Dataset records
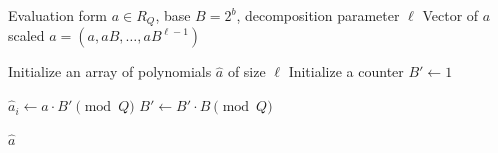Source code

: \begin{algorithm}
\caption{Powers of Base}
\label{alg:powers-of-base}
\begin{algorithmic}[1]
\Require Evaluation form $a \in R_Q$, base $B = 2^b$, decomposition parameter $\ell$
\Ensure Vector of $a$ scaled $\hat{a} = (a, a B, \dots, aB^{\ell-1})$

\State Initialize an array of polynomials $\hat{a}$ of size $\ell$
\State Initialize a counter $B' \leftarrow 1$ 

    \State $\hat{a}_i \leftarrow a \cdot B' \pmod{Q}$ 
    \State $B' \leftarrow B' \cdot B \pmod{Q}$ 
\EndFor

\State \Return $\hat{a}$
\end{algorithmic}
\end{algorithm}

AIM OF THE EXERCISE> Could you write out every line above exactly as it stands, with no images?

REPLY TO THE EXERCISE>
Source code

: \begin{algorithm}
\caption{Powers of Base}
\label{alg:powers-of-base}
\begin{algorithmic}[1]
\Require Evaluation form $a \in R_Q$, base $B = 2^b$, decomposition parameter $\ell$
\Ensure Vector of $a$ scaled $\hat{a} = (a, a B, \dots, aB^{\ell-1})$

\State Initialize an array of polynomials $\hat{a}$ of size $\ell$
\State Initialize a counter $B' \leftarrow 1$ 

    \State $\hat{a}_i \leftarrow a \cdot B' \pmod{Q}$ 
    \State $B' \leftarrow B' \cdot B \pmod{Q}$ 
\EndFor

\State \Return $\hat{a}$
\end{algorithmic}
\end{algorithm}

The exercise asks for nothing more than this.